[[ Study material open ]]
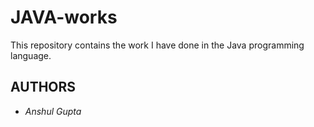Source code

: # JAVA-works
This repository contains the work I have done in the Java programming language.
## AUTHORS
* *Anshul Gupta*
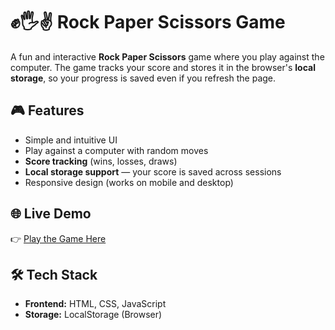 # ✊🖐✌️ Rock Paper Scissors Game


A fun and interactive **Rock Paper Scissors** game where you play against the computer. The game tracks your score and stores it in the browser's **local storage**, so your progress is saved even if you refresh the page.

## 🎮 Features

- Simple and intuitive UI
- Play against a computer with random moves
- **Score tracking** (wins, losses, draws)
- **Local storage support** — your score is saved across sessions
- Responsive design (works on mobile and desktop)

## 🌐 Live Demo

👉 [Play the Game Here](https://alphaone2468.github.io/Rock-Paper-Scissor-Game/)  

## 🛠️ Tech Stack

- **Frontend:** HTML, CSS, JavaScript  
- **Storage:** LocalStorage (Browser)

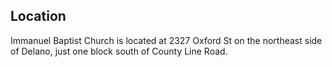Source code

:## Location

Immanuel Baptist Church is located at 2327 Oxford St on the northeast side of Delano, just one block south of County Line Road.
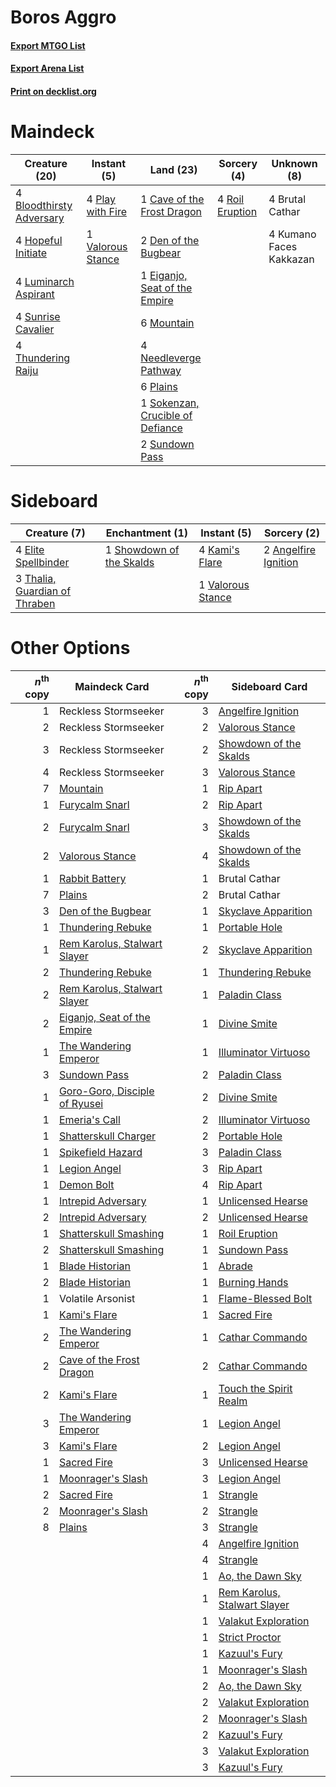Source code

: # Boros Aggro

#### [Export MTGO List](../collection/Boros%20Aggro/Boros%20Aggro.txt)
#### [Export Arena List](../collection/Boros%20Aggro/Boros%20Aggro_arena.txt)
#### [Print on decklist.org](http://decklist.org/?deckmain=4%09Bloodthirsty%20Adversary%0A4%09Brutal%20Cathar%0A1%09Cave%20of%20the%20Frost%20Dragon%0A2%09Den%20of%20the%20Bugbear%0A1%09Eiganjo,%20Seat%20of%20the%20Empire%0A4%09Hopeful%20Initiate%0A4%09Kumano%20Faces%20Kakkazan%0A4%09Luminarch%20Aspirant%0A6%09Mountain%0A4%09Needleverge%20Pathway%0A6%09Plains%0A4%09Play%20with%20Fire%0A4%09Roil%20Eruption%0A1%09Sokenzan,%20Crucible%20of%20Defiance%0A2%09Sundown%20Pass%0A4%09Sunrise%20Cavalier%0A4%09Thundering%20Raiju%0A1%09Valorous%20Stance&deckside=2%09Angelfire%20Ignition%0A4%09Elite%20Spellbinder%0A4%09Kami's%20Flare%0A1%09Showdown%20of%20the%20Skalds%0A3%09Thalia,%20Guardian%20of%20Thraben%0A1%09Valorous%20Stance)
# Maindeck

|                                           Creature (20)                                           |                                        Instant (5)                                         |                                                 Land (23)                                                 |                                       Sorcery (4)                                        |      Unknown (8)      |
|---------------------------------------------------------------------------------------------------|--------------------------------------------------------------------------------------------|-----------------------------------------------------------------------------------------------------------|------------------------------------------------------------------------------------------|-----------------------|
|4 [Bloodthirsty Adversary](http://gatherer.wizards.com/Pages/Card/Details.aspx?multiverseid=534905)|4 [Play with Fire](http://gatherer.wizards.com/Pages/Card/Details.aspx?multiverseid=534933) |1 [Cave of the Frost Dragon](http://gatherer.wizards.com/Pages/Card/Details.aspx?multiverseid=527540)      |4 [Roil Eruption](http://gatherer.wizards.com/Pages/Card/Details.aspx?multiverseid=491796)|4 Brutal Cathar        |
|4 [Hopeful Initiate](http://gatherer.wizards.com/Pages/Card/Details.aspx?multiverseid=540850)      |1 [Valorous Stance](http://gatherer.wizards.com/Pages/Card/Details.aspx?multiverseid=391950)|2 [Den of the Bugbear](http://gatherer.wizards.com/Pages/Card/Details.aspx?multiverseid=527541)            |                                                                                          |4 Kumano Faces Kakkazan|
|4 [Luminarch Aspirant](http://gatherer.wizards.com/Pages/Card/Details.aspx?multiverseid=491647)    |                                                                                            |1 [Eiganjo, Seat of the Empire](http://gatherer.wizards.com/Pages/Card/Details.aspx?multiverseid=548581)   |                                                                                          |                       |
|4 [Sunrise Cavalier](http://gatherer.wizards.com/Pages/Card/Details.aspx?multiverseid=535040)      |                                                                                            |6 [Mountain](http://gatherer.wizards.com/Pages/Card/Details.aspx?multiverseid=439859)                      |                                                                                          |                       |
|4 [Thundering Raiju](http://gatherer.wizards.com/Pages/Card/Details.aspx?multiverseid=548471)      |                                                                                            |4 [Needleverge Pathway](http://gatherer.wizards.com/Pages/Card/Details.aspx?multiverseid=491918)           |                                                                                          |                       |
|                                                                                                   |                                                                                            |6 [Plains](http://gatherer.wizards.com/Pages/Card/Details.aspx?multiverseid=439856)                        |                                                                                          |                       |
|                                                                                                   |                                                                                            |1 [Sokenzan, Crucible of Defiance](http://gatherer.wizards.com/Pages/Card/Details.aspx?multiverseid=548589)|                                                                                          |                       |
|                                                                                                   |                                                                                            |2 [Sundown Pass](http://gatherer.wizards.com/Pages/Card/Details.aspx?multiverseid=541142)                  |                                                                                          |                       |


# Sideboard

|                                              Creature (7)                                              |                                          Enchantment (1)                                          |                                        Instant (5)                                         |                                          Sorcery (2)                                          |
|--------------------------------------------------------------------------------------------------------|---------------------------------------------------------------------------------------------------|--------------------------------------------------------------------------------------------|-----------------------------------------------------------------------------------------------|
|4 [Elite Spellbinder](http://gatherer.wizards.com/Pages/Card/Details.aspx?multiverseid=513494)          |1 [Showdown of the Skalds](http://gatherer.wizards.com/Pages/Card/Details.aspx?multiverseid=503845)|4 [Kami's Flare](http://gatherer.wizards.com/Pages/Card/Details.aspx?multiverseid=548453)   |2 [Angelfire Ignition](http://gatherer.wizards.com/Pages/Card/Details.aspx?multiverseid=535000)|
|3 [Thalia, Guardian of Thraben](http://gatherer.wizards.com/Pages/Card/Details.aspx?multiverseid=442025)|                                                                                                   |1 [Valorous Stance](http://gatherer.wizards.com/Pages/Card/Details.aspx?multiverseid=391950)|                                                                                               |


# Other Options

|*n*<sup>th</sup> copy|                                             Maindeck Card                                              |*n*<sup>th</sup> copy|                                            Sideboard Card                                             |
|--------------------:|--------------------------------------------------------------------------------------------------------|--------------------:|-------------------------------------------------------------------------------------------------------|
|                    1|Reckless Stormseeker                                                                                    |                    3|[Angelfire Ignition](http://gatherer.wizards.com/Pages/Card/Details.aspx?multiverseid=535000)          |
|                    2|Reckless Stormseeker                                                                                    |                    2|[Valorous Stance](http://gatherer.wizards.com/Pages/Card/Details.aspx?multiverseid=391950)             |
|                    3|Reckless Stormseeker                                                                                    |                    2|[Showdown of the Skalds](http://gatherer.wizards.com/Pages/Card/Details.aspx?multiverseid=503845)      |
|                    4|Reckless Stormseeker                                                                                    |                    3|[Valorous Stance](http://gatherer.wizards.com/Pages/Card/Details.aspx?multiverseid=391950)             |
|                    7|[Mountain](http://gatherer.wizards.com/Pages/Card/Details.aspx?multiverseid=439859)                     |                    1|[Rip Apart](http://gatherer.wizards.com/Pages/Card/Details.aspx?multiverseid=513717)                   |
|                    1|[Furycalm Snarl](http://gatherer.wizards.com/Pages/Card/Details.aspx?multiverseid=513758)               |                    2|[Rip Apart](http://gatherer.wizards.com/Pages/Card/Details.aspx?multiverseid=513717)                   |
|                    2|[Furycalm Snarl](http://gatherer.wizards.com/Pages/Card/Details.aspx?multiverseid=513758)               |                    3|[Showdown of the Skalds](http://gatherer.wizards.com/Pages/Card/Details.aspx?multiverseid=503845)      |
|                    2|[Valorous Stance](http://gatherer.wizards.com/Pages/Card/Details.aspx?multiverseid=391950)              |                    4|[Showdown of the Skalds](http://gatherer.wizards.com/Pages/Card/Details.aspx?multiverseid=503845)      |
|                    1|[Rabbit Battery](http://gatherer.wizards.com/Pages/Card/Details.aspx?multiverseid=548461)               |                    1|Brutal Cathar                                                                                          |
|                    7|[Plains](http://gatherer.wizards.com/Pages/Card/Details.aspx?multiverseid=439856)                       |                    2|Brutal Cathar                                                                                          |
|                    3|[Den of the Bugbear](http://gatherer.wizards.com/Pages/Card/Details.aspx?multiverseid=527541)           |                    1|[Skyclave Apparition](http://gatherer.wizards.com/Pages/Card/Details.aspx?multiverseid=495603)         |
|                    1|[Thundering Rebuke](http://gatherer.wizards.com/Pages/Card/Details.aspx?multiverseid=491814)            |                    1|[Portable Hole](http://gatherer.wizards.com/Pages/Card/Details.aspx?multiverseid=527320)               |
|                    1|[Rem Karolus, Stalwart Slayer](http://gatherer.wizards.com/Pages/Card/Details.aspx?multiverseid=535031) |                    2|[Skyclave Apparition](http://gatherer.wizards.com/Pages/Card/Details.aspx?multiverseid=495603)         |
|                    2|[Thundering Rebuke](http://gatherer.wizards.com/Pages/Card/Details.aspx?multiverseid=491814)            |                    1|[Thundering Rebuke](http://gatherer.wizards.com/Pages/Card/Details.aspx?multiverseid=491814)           |
|                    2|[Rem Karolus, Stalwart Slayer](http://gatherer.wizards.com/Pages/Card/Details.aspx?multiverseid=535031) |                    1|[Paladin Class](http://gatherer.wizards.com/Pages/Card/Details.aspx?multiverseid=527316)               |
|                    2|[Eiganjo, Seat of the Empire](http://gatherer.wizards.com/Pages/Card/Details.aspx?multiverseid=548581)  |                    1|[Divine Smite](http://gatherer.wizards.com/Pages/Card/Details.aspx?multiverseid=527299)                |
|                    1|[The Wandering Emperor](http://gatherer.wizards.com/Pages/Card/Details.aspx?multiverseid=548337)        |                    1|[Illuminator Virtuoso](http://gatherer.wizards.com/Pages/Card/Details.aspx?multiverseid=555218)        |
|                    3|[Sundown Pass](http://gatherer.wizards.com/Pages/Card/Details.aspx?multiverseid=541142)                 |                    2|[Paladin Class](http://gatherer.wizards.com/Pages/Card/Details.aspx?multiverseid=527316)               |
|                    1|[Goro-Goro, Disciple of Ryusei](http://gatherer.wizards.com/Pages/Card/Details.aspx?multiverseid=548448)|                    2|[Divine Smite](http://gatherer.wizards.com/Pages/Card/Details.aspx?multiverseid=527299)                |
|                    1|[Emeria's Call](http://gatherer.wizards.com/Pages/Card/Details.aspx?multiverseid=491633)                |                    2|[Illuminator Virtuoso](http://gatherer.wizards.com/Pages/Card/Details.aspx?multiverseid=555218)        |
|                    1|[Shatterskull Charger](http://gatherer.wizards.com/Pages/Card/Details.aspx?multiverseid=491800)         |                    2|[Portable Hole](http://gatherer.wizards.com/Pages/Card/Details.aspx?multiverseid=527320)               |
|                    1|[Spikefield Hazard](http://gatherer.wizards.com/Pages/Card/Details.aspx?multiverseid=491809)            |                    3|[Paladin Class](http://gatherer.wizards.com/Pages/Card/Details.aspx?multiverseid=527316)               |
|                    1|[Legion Angel](http://gatherer.wizards.com/Pages/Card/Details.aspx?multiverseid=491646)                 |                    3|[Rip Apart](http://gatherer.wizards.com/Pages/Card/Details.aspx?multiverseid=513717)                   |
|                    1|[Demon Bolt](http://gatherer.wizards.com/Pages/Card/Details.aspx?multiverseid=503741)                   |                    4|[Rip Apart](http://gatherer.wizards.com/Pages/Card/Details.aspx?multiverseid=513717)                   |
|                    1|[Intrepid Adversary](http://gatherer.wizards.com/Pages/Card/Details.aspx?multiverseid=534781)           |                    1|[Unlicensed Hearse](http://gatherer.wizards.com/Pages/Card/Details.aspx?multiverseid=555447)           |
|                    2|[Intrepid Adversary](http://gatherer.wizards.com/Pages/Card/Details.aspx?multiverseid=534781)           |                    2|[Unlicensed Hearse](http://gatherer.wizards.com/Pages/Card/Details.aspx?multiverseid=555447)           |
|                    1|[Shatterskull Smashing](http://gatherer.wizards.com/Pages/Card/Details.aspx?multiverseid=491802)        |                    1|[Roil Eruption](http://gatherer.wizards.com/Pages/Card/Details.aspx?multiverseid=491796)               |
|                    2|[Shatterskull Smashing](http://gatherer.wizards.com/Pages/Card/Details.aspx?multiverseid=491802)        |                    1|[Sundown Pass](http://gatherer.wizards.com/Pages/Card/Details.aspx?multiverseid=541142)                |
|                    1|[Blade Historian](http://gatherer.wizards.com/Pages/Card/Details.aspx?multiverseid=513657)              |                    1|[Abrade](http://gatherer.wizards.com/Pages/Card/Details.aspx?multiverseid=430772)                      |
|                    2|[Blade Historian](http://gatherer.wizards.com/Pages/Card/Details.aspx?multiverseid=513657)              |                    1|[Burning Hands](http://gatherer.wizards.com/Pages/Card/Details.aspx?multiverseid=527422)               |
|                    1|Volatile Arsonist                                                                                       |                    1|[Flame-Blessed Bolt](http://gatherer.wizards.com/Pages/Card/Details.aspx?multiverseid=541014)          |
|                    1|[Kami's Flare](http://gatherer.wizards.com/Pages/Card/Details.aspx?multiverseid=548453)                 |                    1|[Sacred Fire](http://gatherer.wizards.com/Pages/Card/Details.aspx?multiverseid=535035)                 |
|                    2|[The Wandering Emperor](http://gatherer.wizards.com/Pages/Card/Details.aspx?multiverseid=548337)        |                    1|[Cathar Commando](http://gatherer.wizards.com/Pages/Card/Details.aspx?multiverseid=534764)             |
|                    2|[Cave of the Frost Dragon](http://gatherer.wizards.com/Pages/Card/Details.aspx?multiverseid=527540)     |                    2|[Cathar Commando](http://gatherer.wizards.com/Pages/Card/Details.aspx?multiverseid=534764)             |
|                    2|[Kami's Flare](http://gatherer.wizards.com/Pages/Card/Details.aspx?multiverseid=548453)                 |                    1|[Touch the Spirit Realm](http://gatherer.wizards.com/Pages/Card/Details.aspx?multiverseid=548335)      |
|                    3|[The Wandering Emperor](http://gatherer.wizards.com/Pages/Card/Details.aspx?multiverseid=548337)        |                    1|[Legion Angel](http://gatherer.wizards.com/Pages/Card/Details.aspx?multiverseid=491646)                |
|                    3|[Kami's Flare](http://gatherer.wizards.com/Pages/Card/Details.aspx?multiverseid=548453)                 |                    2|[Legion Angel](http://gatherer.wizards.com/Pages/Card/Details.aspx?multiverseid=491646)                |
|                    1|[Sacred Fire](http://gatherer.wizards.com/Pages/Card/Details.aspx?multiverseid=535035)                  |                    3|[Unlicensed Hearse](http://gatherer.wizards.com/Pages/Card/Details.aspx?multiverseid=555447)           |
|                    1|[Moonrager's Slash](http://gatherer.wizards.com/Pages/Card/Details.aspx?multiverseid=534927)            |                    3|[Legion Angel](http://gatherer.wizards.com/Pages/Card/Details.aspx?multiverseid=491646)                |
|                    2|[Sacred Fire](http://gatherer.wizards.com/Pages/Card/Details.aspx?multiverseid=535035)                  |                    1|[Strangle](http://gatherer.wizards.com/Pages/Card/Details.aspx?multiverseid=555326)                    |
|                    2|[Moonrager's Slash](http://gatherer.wizards.com/Pages/Card/Details.aspx?multiverseid=534927)            |                    2|[Strangle](http://gatherer.wizards.com/Pages/Card/Details.aspx?multiverseid=555326)                    |
|                    8|[Plains](http://gatherer.wizards.com/Pages/Card/Details.aspx?multiverseid=439856)                       |                    3|[Strangle](http://gatherer.wizards.com/Pages/Card/Details.aspx?multiverseid=555326)                    |
|                     |                                                                                                        |                    4|[Angelfire Ignition](http://gatherer.wizards.com/Pages/Card/Details.aspx?multiverseid=535000)          |
|                     |                                                                                                        |                    4|[Strangle](http://gatherer.wizards.com/Pages/Card/Details.aspx?multiverseid=555326)                    |
|                     |                                                                                                        |                    1|[Ao, the Dawn Sky](http://gatherer.wizards.com/Pages/Card/Details.aspx?multiverseid=548292)            |
|                     |                                                                                                        |                    1|[Rem Karolus, Stalwart Slayer](http://gatherer.wizards.com/Pages/Card/Details.aspx?multiverseid=535031)|
|                     |                                                                                                        |                    1|[Valakut Exploration](http://gatherer.wizards.com/Pages/Card/Details.aspx?multiverseid=491820)         |
|                     |                                                                                                        |                    1|[Strict Proctor](http://gatherer.wizards.com/Pages/Card/Details.aspx?multiverseid=513510)              |
|                     |                                                                                                        |                    1|[Kazuul's Fury](http://gatherer.wizards.com/Pages/Card/Details.aspx?multiverseid=491786)               |
|                     |                                                                                                        |                    1|[Moonrager's Slash](http://gatherer.wizards.com/Pages/Card/Details.aspx?multiverseid=534927)           |
|                     |                                                                                                        |                    2|[Ao, the Dawn Sky](http://gatherer.wizards.com/Pages/Card/Details.aspx?multiverseid=548292)            |
|                     |                                                                                                        |                    2|[Valakut Exploration](http://gatherer.wizards.com/Pages/Card/Details.aspx?multiverseid=491820)         |
|                     |                                                                                                        |                    2|[Moonrager's Slash](http://gatherer.wizards.com/Pages/Card/Details.aspx?multiverseid=534927)           |
|                     |                                                                                                        |                    2|[Kazuul's Fury](http://gatherer.wizards.com/Pages/Card/Details.aspx?multiverseid=491786)               |
|                     |                                                                                                        |                    3|[Valakut Exploration](http://gatherer.wizards.com/Pages/Card/Details.aspx?multiverseid=491820)         |
|                     |                                                                                                        |                    3|[Kazuul's Fury](http://gatherer.wizards.com/Pages/Card/Details.aspx?multiverseid=491786)               |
[[ Study material closed ]]
■ Work instructions: Could you copy every line from the records that mentions the word "Maindeck"?

■ Expected output:
# Maindeck
|*n*<sup>th</sup> copy|                                             Maindeck Card                                              |*n*<sup>th</sup> copy|                                            Sideboard Card                                             |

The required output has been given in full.